#### WORK INSTRUCTIONS:
The answer must be the data, repeated exactly.

#### AVAILABLE RECORDS:
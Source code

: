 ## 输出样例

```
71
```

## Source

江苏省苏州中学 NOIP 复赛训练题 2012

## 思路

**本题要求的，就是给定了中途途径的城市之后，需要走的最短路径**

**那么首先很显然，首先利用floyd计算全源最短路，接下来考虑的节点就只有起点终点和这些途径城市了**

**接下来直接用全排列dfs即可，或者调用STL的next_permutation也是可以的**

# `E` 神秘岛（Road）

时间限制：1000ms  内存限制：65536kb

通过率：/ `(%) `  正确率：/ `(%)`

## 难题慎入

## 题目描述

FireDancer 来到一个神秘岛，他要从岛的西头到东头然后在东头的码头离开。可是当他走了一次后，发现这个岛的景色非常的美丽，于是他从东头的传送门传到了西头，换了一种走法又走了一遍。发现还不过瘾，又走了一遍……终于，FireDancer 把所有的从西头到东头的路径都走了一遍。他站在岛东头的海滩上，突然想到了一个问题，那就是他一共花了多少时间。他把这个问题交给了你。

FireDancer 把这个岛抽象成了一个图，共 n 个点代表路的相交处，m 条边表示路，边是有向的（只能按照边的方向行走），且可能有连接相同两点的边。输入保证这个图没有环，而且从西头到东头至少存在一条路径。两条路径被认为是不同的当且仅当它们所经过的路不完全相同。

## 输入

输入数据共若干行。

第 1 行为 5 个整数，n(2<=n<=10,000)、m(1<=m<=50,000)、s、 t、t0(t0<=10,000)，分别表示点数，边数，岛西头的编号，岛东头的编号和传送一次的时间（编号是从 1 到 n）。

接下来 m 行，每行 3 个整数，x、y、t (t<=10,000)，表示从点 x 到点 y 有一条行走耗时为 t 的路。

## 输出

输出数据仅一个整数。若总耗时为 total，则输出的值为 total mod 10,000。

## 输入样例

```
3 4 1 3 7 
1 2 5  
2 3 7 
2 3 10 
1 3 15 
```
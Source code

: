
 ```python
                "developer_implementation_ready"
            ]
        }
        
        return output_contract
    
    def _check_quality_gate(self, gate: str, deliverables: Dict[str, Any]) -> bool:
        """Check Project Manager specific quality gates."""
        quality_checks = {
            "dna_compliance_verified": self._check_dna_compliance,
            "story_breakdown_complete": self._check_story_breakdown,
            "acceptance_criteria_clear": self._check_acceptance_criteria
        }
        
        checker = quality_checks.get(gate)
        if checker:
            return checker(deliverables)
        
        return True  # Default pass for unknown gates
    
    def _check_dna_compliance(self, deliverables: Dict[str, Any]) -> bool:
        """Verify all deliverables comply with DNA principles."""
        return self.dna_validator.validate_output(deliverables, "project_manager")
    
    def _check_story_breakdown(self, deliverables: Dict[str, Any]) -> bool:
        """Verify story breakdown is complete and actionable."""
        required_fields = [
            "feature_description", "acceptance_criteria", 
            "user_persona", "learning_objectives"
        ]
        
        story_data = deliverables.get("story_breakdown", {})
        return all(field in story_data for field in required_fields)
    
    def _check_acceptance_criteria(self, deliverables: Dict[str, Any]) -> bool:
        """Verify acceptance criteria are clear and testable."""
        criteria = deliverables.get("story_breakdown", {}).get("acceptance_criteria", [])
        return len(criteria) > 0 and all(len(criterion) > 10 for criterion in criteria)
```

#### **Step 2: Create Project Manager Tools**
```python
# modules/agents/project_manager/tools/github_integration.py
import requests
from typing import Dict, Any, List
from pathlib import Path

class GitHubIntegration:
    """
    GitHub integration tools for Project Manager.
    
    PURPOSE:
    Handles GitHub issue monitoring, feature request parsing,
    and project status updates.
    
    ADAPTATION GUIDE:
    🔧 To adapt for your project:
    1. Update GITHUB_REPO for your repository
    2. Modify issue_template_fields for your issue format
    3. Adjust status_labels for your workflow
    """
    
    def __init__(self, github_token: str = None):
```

#### RESULT FOR THIS EXERCISE:
Source code

: ## 输出样例

```
71
```

## Source

江苏省苏州中学 NOIP 复赛训练题 2012

## 思路

**本题要求的，就是给定了中途途径的城市之后，需要走的最短路径**

**那么首先很显然，首先利用floyd计算全源最短路，接下来考虑的节点就只有起点终点和这些途径城市了**

**接下来直接用全排列dfs即可，或者调用STL的next_permutation也是可以的**

# `E` 神秘岛（Road）

时间限制：1000ms  内存限制：65536kb

通过率：/ `(%) `  正确率：/ `(%)`

## 难题慎入

## 题目描述

FireDancer 来到一个神秘岛，他要从岛的西头到东头然后在东头的码头离开。可是当他走了一次后，发现这个岛的景色非常的美丽，于是他从东头的传送门传到了西头，换了一种走法又走了一遍。发现还不过瘾，又走了一遍……终于，FireDancer 把所有的从西头到东头的路径都走了一遍。他站在岛东头的海滩上，突然想到了一个问题，那就是他一共花了多少时间。他把这个问题交给了你。

FireDancer 把这个岛抽象成了一个图，共 n 个点代表路的相交处，m 条边表示路，边是有向的（只能按照边的方向行走），且可能有连接相同两点的边。输入保证这个图没有环，而且从西头到东头至少存在一条路径。两条路径被认为是不同的当且仅当它们所经过的路不完全相同。

## 输入

输入数据共若干行。

第 1 行为 5 个整数，n(2<=n<=10,000)、m(1<=m<=50,000)、s、 t、t0(t0<=10,000)，分别表示点数，边数，岛西头的编号，岛东头的编号和传送一次的时间（编号是从 1 到 n）。

接下来 m 行，每行 3 个整数，x、y、t (t<=10,000)，表示从点 x 到点 y 有一条行走耗时为 t 的路。

## 输出

输出数据仅一个整数。若总耗时为 total，则输出的值为 total mod 10,000。

## 输入样例

```
3 4 1 3 7 
1 2 5  
2 3 7 
2 3 10 
1 3 15 
```
Source code

:
 ```python
                "developer_implementation_ready"
            ]
        }
        
        return output_contract
    
    def _check_quality_gate(self, gate: str, deliverables: Dict[str, Any]) -> bool:
        """Check Project Manager specific quality gates."""
        quality_checks = {
            "dna_compliance_verified": self._check_dna_compliance,
            "story_breakdown_complete": self._check_story_breakdown,
            "acceptance_criteria_clear": self._check_acceptance_criteria
        }
        
        checker = quality_checks.get(gate)
        if checker:
            return checker(deliverables)
        
        return True  # Default pass for unknown gates
    
    def _check_dna_compliance(self, deliverables: Dict[str, Any]) -> bool:
        """Verify all deliverables comply with DNA principles."""
        return self.dna_validator.validate_output(deliverables, "project_manager")
    
    def _check_story_breakdown(self, deliverables: Dict[str, Any]) -> bool:
        """Verify story breakdown is complete and actionable."""
        required_fields = [
            "feature_description", "acceptance_criteria", 
            "user_persona", "learning_objectives"
        ]
        
        story_data = deliverables.get("story_breakdown", {})
        return all(field in story_data for field in required_fields)
    
    def _check_acceptance_criteria(self, deliverables: Dict[str, Any]) -> bool:
        """Verify acceptance criteria are clear and testable."""
        criteria = deliverables.get("story_breakdown", {}).get("acceptance_criteria", [])
        return len(criteria) > 0 and all(len(criterion) > 10 for criterion in criteria)
```

#### **Step 2: Create Project Manager Tools**
```python
# modules/agents/project_manager/tools/github_integration.py
import requests
from typing import Dict, Any, List
from pathlib import Path

class GitHubIntegration:
    """
    GitHub integration tools for Project Manager.
    
    PURPOSE:
    Handles GitHub issue monitoring, feature request parsing,
    and project status updates.
    
    ADAPTATION GUIDE:
    🔧 To adapt for your project:
    1. Update GITHUB_REPO for your repository
    2. Modify issue_template_fields for your issue format
    3. Adjust status_labels for your workflow
    """
    
    def __init__(self, github_token: str = None):
```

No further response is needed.